2011年、一応の完成を達成した 市区町村変遷情報【[78755]-[78787]】は、その後も絶え間なく メンテナンス作業 が続けられています。
これに限ったことではありませんが、大切な事実を 正確な記録として残す ためには、検索により情報の存在を知るだけでなく、得た情報を 評価して扱う ことが必要です。

人類が知識を蓄積し、それを利用してきた技術。
それは、アレクサンドリアの図書館[45172]、グーテンベルクの活版印刷技術、そしてインターネットで代表される電子技術など、いくつかのエポックを経て進歩し、情報源は 量的には 大拡張を果たしています。
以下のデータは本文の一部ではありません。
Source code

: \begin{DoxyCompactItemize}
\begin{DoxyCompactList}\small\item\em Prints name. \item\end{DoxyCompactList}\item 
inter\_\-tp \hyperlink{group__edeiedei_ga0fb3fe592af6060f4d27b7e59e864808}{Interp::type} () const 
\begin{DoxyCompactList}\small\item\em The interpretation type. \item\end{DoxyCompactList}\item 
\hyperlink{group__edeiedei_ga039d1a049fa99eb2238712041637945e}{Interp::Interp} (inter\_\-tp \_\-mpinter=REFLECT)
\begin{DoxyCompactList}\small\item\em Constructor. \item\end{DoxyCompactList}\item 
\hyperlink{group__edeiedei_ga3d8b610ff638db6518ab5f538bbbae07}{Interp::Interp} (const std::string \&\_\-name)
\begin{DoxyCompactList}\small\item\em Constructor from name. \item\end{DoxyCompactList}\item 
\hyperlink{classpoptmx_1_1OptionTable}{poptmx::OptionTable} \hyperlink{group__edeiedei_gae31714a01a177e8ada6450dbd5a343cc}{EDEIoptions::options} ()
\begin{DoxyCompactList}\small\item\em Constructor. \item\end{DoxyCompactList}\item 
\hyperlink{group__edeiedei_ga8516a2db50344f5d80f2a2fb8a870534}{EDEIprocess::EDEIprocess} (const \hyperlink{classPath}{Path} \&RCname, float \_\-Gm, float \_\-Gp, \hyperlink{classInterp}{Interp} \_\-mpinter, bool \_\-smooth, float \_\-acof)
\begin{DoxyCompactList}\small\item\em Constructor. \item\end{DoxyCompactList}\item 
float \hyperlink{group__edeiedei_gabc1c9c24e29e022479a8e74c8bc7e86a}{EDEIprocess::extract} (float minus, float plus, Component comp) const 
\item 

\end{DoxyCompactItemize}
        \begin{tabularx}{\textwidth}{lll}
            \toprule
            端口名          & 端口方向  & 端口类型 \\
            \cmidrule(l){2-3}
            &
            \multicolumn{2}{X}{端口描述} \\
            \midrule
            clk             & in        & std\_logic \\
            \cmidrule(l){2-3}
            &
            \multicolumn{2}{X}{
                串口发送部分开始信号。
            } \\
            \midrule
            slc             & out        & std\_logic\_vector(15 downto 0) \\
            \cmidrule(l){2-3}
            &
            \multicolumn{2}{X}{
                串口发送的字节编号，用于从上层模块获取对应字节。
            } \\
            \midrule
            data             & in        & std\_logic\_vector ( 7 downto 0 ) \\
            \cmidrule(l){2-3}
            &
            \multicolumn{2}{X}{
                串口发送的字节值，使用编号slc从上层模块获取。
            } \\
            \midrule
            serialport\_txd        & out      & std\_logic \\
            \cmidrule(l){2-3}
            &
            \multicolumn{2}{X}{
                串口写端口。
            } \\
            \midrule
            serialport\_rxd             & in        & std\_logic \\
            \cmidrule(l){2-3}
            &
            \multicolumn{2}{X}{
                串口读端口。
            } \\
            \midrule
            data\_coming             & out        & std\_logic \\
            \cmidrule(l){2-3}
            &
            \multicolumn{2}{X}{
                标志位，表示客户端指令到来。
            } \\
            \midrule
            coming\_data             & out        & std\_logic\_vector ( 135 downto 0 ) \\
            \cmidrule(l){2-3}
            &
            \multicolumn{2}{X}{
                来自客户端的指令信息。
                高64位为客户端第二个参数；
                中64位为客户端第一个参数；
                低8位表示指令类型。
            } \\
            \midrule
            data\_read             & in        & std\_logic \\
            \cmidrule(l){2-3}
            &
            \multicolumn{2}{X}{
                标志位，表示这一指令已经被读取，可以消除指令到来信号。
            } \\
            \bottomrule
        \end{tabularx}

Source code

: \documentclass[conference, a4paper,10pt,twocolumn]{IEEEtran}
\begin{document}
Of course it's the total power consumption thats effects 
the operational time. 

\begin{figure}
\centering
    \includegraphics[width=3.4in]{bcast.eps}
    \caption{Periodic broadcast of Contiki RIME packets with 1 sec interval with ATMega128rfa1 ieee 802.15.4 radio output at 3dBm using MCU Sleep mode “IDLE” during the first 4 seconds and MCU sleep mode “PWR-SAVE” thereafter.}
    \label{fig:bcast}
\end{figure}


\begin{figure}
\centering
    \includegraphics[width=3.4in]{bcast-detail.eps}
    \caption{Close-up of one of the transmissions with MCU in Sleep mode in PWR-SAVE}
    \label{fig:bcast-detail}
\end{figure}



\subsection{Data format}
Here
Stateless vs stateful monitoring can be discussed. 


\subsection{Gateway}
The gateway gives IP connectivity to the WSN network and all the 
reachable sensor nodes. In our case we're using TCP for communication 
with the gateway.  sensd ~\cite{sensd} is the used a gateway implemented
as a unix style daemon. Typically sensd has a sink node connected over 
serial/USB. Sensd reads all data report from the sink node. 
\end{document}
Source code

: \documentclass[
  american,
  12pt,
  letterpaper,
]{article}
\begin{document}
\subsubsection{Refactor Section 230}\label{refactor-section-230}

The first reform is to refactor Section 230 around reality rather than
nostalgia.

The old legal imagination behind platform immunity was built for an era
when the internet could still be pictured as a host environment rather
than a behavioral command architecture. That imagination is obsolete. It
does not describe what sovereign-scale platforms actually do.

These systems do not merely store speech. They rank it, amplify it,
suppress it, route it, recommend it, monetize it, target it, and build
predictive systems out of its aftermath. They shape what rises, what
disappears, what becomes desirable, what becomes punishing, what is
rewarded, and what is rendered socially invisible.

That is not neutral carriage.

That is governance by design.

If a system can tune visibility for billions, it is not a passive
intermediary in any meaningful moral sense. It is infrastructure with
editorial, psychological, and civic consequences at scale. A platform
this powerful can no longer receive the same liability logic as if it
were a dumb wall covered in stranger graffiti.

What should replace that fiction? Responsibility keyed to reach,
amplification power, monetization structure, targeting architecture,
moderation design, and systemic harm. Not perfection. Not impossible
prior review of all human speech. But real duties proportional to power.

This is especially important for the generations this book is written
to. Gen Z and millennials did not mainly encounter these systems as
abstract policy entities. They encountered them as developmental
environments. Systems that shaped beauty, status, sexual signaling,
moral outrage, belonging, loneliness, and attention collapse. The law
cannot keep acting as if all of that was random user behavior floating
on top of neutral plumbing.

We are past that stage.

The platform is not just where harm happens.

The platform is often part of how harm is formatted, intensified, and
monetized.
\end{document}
しかし、この落書き帳で 市区町村変遷情報の修正に関係する 多くの記事を拝見し、改めて実感したこと。
それは、情報を利用するためには、その評価が重要であることでした。

「情報との付き合い方」という副題の記事[78874]で記したのは、孟子の言葉でした。
尽く書を信ぜば、書無きに如かず。

ミスプリント、読み落し、意図的な変更など、問題点を生じさせる原因はいろいろあるでしょう。
別特集の事例集も参考になると思います。
一次資料から、二次>三次と転記されるに従い、信頼性が失われます。
市区町村変遷情報は、二次資料【例:[55681]】に基づく場合が多かった初期から、次第に告示などの一次資料重視へと転じていると思われます。
例えば、統計局資料[74498]に基づく「下ノ関市疑惑」は、山口県告示[99416]により払拭されました。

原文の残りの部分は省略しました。